Mark doesn't expect developers to try to get the most out of PC-hardware with DirectX 10 games, according to him developers will mainly focus their developing efforts on console-games.
The ever increasing differences between high-end and low-end PCs is a part of the problem because this results in hugely different Window performance ratings. This makes the Windows a less economically viable platform for High-end PC games. The coming years will be booming years for the console industry according to mr. Rein. Developers will invest in console-games because they will provide the biggest net-return.

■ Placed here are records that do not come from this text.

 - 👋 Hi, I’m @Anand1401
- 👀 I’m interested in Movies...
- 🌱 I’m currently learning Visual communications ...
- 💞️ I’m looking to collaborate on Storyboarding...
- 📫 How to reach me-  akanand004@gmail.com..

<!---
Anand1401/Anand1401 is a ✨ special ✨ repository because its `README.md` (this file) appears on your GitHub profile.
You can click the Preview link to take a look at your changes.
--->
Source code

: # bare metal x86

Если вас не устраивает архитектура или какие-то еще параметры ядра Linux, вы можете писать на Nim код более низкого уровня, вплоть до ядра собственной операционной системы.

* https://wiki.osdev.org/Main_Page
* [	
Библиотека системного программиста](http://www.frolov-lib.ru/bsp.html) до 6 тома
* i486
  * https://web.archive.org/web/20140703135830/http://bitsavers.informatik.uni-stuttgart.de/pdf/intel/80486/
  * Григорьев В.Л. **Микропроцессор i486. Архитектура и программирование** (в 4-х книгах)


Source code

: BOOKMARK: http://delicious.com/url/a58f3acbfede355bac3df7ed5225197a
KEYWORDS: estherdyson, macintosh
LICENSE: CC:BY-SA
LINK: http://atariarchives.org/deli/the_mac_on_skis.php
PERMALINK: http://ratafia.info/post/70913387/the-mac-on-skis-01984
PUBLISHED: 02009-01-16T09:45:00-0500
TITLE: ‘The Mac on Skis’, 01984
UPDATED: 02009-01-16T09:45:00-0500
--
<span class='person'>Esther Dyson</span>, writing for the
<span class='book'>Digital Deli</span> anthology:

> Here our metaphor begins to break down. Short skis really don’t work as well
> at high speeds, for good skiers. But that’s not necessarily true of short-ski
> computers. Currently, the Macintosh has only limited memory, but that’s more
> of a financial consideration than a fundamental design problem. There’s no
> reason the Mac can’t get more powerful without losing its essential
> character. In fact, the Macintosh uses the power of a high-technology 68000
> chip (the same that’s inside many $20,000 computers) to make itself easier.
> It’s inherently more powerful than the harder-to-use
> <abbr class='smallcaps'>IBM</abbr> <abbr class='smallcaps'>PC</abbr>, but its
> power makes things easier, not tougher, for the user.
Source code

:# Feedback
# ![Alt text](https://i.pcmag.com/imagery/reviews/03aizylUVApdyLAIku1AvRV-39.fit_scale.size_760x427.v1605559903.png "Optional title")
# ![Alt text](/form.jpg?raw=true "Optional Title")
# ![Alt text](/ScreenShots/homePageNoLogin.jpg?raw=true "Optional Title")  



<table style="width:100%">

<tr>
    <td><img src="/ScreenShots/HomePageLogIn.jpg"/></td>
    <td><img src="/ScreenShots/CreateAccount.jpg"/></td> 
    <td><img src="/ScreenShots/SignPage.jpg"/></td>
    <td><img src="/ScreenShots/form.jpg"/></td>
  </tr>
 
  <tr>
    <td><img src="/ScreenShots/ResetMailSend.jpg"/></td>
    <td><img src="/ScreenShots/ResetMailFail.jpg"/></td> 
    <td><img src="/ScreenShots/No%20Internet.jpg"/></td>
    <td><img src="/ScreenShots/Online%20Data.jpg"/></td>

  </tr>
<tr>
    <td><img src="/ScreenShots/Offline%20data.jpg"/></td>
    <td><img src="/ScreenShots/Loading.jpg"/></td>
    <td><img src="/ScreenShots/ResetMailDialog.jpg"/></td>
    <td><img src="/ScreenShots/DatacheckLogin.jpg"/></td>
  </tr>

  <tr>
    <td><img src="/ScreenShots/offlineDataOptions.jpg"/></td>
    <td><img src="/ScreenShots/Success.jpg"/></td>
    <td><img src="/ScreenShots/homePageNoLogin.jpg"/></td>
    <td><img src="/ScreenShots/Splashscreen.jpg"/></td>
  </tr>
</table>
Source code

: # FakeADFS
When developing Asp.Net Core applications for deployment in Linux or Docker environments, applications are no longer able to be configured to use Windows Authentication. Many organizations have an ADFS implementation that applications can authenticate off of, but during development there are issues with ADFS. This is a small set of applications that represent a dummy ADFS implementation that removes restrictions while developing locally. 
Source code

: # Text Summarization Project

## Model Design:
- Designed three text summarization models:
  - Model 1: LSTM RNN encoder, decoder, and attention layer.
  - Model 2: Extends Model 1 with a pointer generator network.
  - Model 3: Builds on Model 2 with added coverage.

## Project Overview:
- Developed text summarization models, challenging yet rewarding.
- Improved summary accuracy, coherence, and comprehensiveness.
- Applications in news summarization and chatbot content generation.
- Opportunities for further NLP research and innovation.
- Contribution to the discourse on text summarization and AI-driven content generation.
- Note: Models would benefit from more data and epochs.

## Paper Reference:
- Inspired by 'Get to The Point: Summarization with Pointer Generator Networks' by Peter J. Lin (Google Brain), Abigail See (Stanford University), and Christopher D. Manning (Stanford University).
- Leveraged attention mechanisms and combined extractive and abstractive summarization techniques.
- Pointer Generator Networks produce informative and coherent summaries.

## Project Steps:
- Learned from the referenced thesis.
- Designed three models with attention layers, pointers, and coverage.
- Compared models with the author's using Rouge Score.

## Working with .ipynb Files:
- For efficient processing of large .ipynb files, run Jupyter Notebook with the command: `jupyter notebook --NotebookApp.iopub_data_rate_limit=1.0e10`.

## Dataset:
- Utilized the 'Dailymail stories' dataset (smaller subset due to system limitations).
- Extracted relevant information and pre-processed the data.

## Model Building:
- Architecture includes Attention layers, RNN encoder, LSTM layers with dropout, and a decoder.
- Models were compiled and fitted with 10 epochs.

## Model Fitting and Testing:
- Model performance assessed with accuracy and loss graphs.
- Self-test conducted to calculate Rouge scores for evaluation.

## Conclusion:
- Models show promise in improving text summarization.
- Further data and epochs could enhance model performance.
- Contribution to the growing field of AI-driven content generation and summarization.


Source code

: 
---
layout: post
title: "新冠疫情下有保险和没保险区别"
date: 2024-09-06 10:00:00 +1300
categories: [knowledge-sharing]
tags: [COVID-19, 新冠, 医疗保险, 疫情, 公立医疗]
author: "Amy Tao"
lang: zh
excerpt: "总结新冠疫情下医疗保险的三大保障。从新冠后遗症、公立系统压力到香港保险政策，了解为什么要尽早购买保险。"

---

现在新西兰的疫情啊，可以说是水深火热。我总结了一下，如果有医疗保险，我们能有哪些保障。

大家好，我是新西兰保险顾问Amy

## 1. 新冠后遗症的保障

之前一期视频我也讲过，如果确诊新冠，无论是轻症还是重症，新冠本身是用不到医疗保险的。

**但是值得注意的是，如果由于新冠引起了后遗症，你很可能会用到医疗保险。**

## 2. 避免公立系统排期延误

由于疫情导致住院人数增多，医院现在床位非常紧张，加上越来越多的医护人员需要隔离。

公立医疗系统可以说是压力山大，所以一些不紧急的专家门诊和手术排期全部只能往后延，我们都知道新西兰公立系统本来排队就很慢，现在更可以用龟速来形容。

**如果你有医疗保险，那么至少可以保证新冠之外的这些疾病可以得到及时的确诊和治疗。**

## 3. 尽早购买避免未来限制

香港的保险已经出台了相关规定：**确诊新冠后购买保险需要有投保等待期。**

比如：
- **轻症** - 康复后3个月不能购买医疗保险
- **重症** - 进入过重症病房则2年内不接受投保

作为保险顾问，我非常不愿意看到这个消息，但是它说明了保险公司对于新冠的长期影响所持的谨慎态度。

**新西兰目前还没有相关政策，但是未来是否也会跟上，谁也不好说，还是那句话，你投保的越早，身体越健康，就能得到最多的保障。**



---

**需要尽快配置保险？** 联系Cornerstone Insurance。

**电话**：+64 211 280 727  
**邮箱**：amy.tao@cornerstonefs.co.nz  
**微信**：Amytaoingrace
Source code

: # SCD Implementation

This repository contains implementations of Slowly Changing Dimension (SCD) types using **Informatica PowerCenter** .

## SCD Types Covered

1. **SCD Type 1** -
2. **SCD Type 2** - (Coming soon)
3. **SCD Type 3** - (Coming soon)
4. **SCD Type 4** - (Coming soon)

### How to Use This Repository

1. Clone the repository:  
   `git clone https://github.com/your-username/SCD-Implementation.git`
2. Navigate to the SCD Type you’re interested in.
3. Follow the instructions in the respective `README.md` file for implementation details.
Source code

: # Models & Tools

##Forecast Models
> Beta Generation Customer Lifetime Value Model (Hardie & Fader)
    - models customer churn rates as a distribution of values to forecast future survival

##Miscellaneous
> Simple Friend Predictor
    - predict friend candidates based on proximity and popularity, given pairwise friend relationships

Rein thinks that only some developers will make use of DirectX 10 capabilities for their PC games which will hardly provide improvements over console-visuals. Rein predicts that during the next 5 years, PC games will be nothing more than slightly polished versions of their console counterparts. The difference will be found in the higher PC-monitor resolution, higher frame-rates and enhanced special effects. Epic Games is doing exactly that with the upcoming PC-version of Gears of War that is scheduled for release late 2007. I myself have actually played the Gears of Wars PC-demo on my Vista PC running on a 3.4Ghz Intel P4 CPU and 6600GTS Nvidia card and a Vista Windows Rating of 4.6 and I was only able to play the game at 640x480 at the lowest graphical quality, whereas the game is unplayable when I increase the graphics-settings comparable to a Xbox 360 high-def resolution. My system is quite adequate for regular computer tasks, encoding video, media center stuff, emulation stuff, retro-gaming but not for playing the latest PC games.
The difference between Xbox and Xbox 360 on a regular TV set are very hard to notice - some games even seem to run better on the old system. A good example is Need for speed most wanted that runs smooth on the old box but the 360 incarnation suffers from stuttering and inconsistent frame-rates. Only when you connect the next-gen consoles to a high-def output the differences become clear. According to Mark Rein only the future successors of the current consoles will be able to significantly enhance the graphical capabilities in such a way that it is very obvious to the untrained eye.